* **Exercise description**
Your answer should consist solely of the lines from the first line of the data through the line with "for Video Translation:**", each reproduced exactly.

Source texts of formatted documents
....
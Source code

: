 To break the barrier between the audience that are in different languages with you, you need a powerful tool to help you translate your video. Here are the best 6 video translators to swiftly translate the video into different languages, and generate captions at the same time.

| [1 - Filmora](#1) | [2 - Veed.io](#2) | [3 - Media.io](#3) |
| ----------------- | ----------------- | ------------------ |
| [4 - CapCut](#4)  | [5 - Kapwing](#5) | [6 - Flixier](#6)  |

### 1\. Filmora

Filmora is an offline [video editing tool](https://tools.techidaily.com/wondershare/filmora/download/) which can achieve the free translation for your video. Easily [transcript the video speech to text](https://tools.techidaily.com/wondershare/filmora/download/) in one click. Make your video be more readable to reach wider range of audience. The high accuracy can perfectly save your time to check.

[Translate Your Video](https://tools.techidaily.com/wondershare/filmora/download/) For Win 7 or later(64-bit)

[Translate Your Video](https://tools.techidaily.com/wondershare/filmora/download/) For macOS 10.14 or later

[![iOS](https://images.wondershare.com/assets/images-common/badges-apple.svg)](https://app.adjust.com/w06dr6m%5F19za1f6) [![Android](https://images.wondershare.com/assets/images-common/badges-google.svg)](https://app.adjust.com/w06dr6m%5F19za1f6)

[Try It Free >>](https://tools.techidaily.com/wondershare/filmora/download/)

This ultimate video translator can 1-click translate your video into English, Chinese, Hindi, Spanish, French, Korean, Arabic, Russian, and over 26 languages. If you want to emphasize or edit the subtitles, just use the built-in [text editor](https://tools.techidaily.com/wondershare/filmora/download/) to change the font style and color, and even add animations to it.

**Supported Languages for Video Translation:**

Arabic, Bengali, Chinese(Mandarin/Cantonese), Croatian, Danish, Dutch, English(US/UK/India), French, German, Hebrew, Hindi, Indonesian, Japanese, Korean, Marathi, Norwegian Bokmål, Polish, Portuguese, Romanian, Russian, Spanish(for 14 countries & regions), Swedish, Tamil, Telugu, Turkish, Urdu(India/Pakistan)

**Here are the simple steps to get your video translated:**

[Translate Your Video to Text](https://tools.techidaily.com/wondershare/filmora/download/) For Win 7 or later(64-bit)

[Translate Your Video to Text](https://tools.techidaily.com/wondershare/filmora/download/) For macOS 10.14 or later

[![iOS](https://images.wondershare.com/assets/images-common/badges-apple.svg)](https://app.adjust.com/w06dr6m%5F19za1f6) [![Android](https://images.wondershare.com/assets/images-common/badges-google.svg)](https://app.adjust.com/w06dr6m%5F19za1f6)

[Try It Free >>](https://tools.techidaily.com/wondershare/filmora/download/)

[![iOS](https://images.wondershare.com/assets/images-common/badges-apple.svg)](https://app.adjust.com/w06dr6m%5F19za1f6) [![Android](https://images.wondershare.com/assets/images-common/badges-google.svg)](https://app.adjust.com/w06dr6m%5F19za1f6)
....
* **Solution for this problem**
Source code

: To break the barrier between the audience that are in different languages with you, you need a powerful tool to help you translate your video. Here are the best 6 video translators to swiftly translate the video into different languages, and generate captions at the same time.

| [1 - Filmora](#1) | [2 - Veed.io](#2) | [3 - Media.io](#3) |
| ----------------- | ----------------- | ------------------ |
| [4 - CapCut](#4)  | [5 - Kapwing](#5) | [6 - Flixier](#6)  |

### 1\. Filmora

Filmora is an offline [video editing tool](https://tools.techidaily.com/wondershare/filmora/download/) which can achieve the free translation for your video. Easily [transcript the video speech to text](https://tools.techidaily.com/wondershare/filmora/download/) in one click. Make your video be more readable to reach wider range of audience. The high accuracy can perfectly save your time to check.

[Translate Your Video](https://tools.techidaily.com/wondershare/filmora/download/) For Win 7 or later(64-bit)

[Translate Your Video](https://tools.techidaily.com/wondershare/filmora/download/) For macOS 10.14 or later

[![iOS](https://images.wondershare.com/assets/images-common/badges-apple.svg)](https://app.adjust.com/w06dr6m%5F19za1f6) [![Android](https://images.wondershare.com/assets/images-common/badges-google.svg)](https://app.adjust.com/w06dr6m%5F19za1f6)

[Try It Free >>](https://tools.techidaily.com/wondershare/filmora/download/)

This ultimate video translator can 1-click translate your video into English, Chinese, Hindi, Spanish, French, Korean, Arabic, Russian, and over 26 languages. If you want to emphasize or edit the subtitles, just use the built-in [text editor](https://tools.techidaily.com/wondershare/filmora/download/) to change the font style and color, and even add animations to it.

**Supported Languages for Video Translation:**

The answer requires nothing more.